• [REQUIREMENT]
Please quote exactly the opening lines of the data, from the first line to the one where "This isn’t the" appears.

Stored data
☆ ☆ ☆ ☆ ☆ ☆ ☆

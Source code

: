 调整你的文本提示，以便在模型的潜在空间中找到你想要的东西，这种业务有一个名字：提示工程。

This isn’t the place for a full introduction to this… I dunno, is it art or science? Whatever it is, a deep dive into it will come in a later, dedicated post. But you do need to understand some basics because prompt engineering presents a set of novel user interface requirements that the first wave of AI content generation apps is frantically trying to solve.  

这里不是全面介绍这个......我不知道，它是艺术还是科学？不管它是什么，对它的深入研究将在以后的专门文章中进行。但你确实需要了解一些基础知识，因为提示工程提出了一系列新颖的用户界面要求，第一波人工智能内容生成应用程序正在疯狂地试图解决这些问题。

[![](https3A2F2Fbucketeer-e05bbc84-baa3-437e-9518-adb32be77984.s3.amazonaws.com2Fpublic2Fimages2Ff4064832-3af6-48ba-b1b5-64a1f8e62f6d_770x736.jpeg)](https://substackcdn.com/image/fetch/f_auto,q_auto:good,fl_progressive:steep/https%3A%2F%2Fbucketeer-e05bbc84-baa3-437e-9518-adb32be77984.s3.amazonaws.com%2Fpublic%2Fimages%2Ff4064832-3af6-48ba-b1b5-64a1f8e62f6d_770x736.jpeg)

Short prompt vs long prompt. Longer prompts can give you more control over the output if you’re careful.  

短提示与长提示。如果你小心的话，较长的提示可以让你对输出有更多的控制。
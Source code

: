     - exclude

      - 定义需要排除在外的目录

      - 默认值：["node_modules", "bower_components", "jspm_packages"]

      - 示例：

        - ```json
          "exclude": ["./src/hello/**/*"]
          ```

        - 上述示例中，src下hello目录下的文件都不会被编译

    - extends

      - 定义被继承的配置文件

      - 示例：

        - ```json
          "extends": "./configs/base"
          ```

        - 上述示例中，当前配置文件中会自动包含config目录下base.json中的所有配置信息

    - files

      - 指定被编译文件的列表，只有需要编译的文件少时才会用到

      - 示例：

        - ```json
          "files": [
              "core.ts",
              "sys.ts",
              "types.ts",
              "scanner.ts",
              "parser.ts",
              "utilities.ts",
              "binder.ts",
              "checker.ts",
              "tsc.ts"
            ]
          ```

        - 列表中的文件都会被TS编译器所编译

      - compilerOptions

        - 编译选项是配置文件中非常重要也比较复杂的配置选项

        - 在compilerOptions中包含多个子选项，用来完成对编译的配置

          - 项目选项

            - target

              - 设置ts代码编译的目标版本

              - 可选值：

☆ ☆ ☆ ☆ ☆ ☆ ☆

• [RESULT FOR THIS TASK]
Source code

: 调整你的文本提示，以便在模型的潜在空间中找到你想要的东西，这种业务有一个名字：提示工程。

This isn’t the place for a full introduction to this… I dunno, is it art or science? Whatever it is, a deep dive into it will come in a later, dedicated post. But you do need to understand some basics because prompt engineering presents a set of novel user interface requirements that the first wave of AI content generation apps is frantically trying to solve.  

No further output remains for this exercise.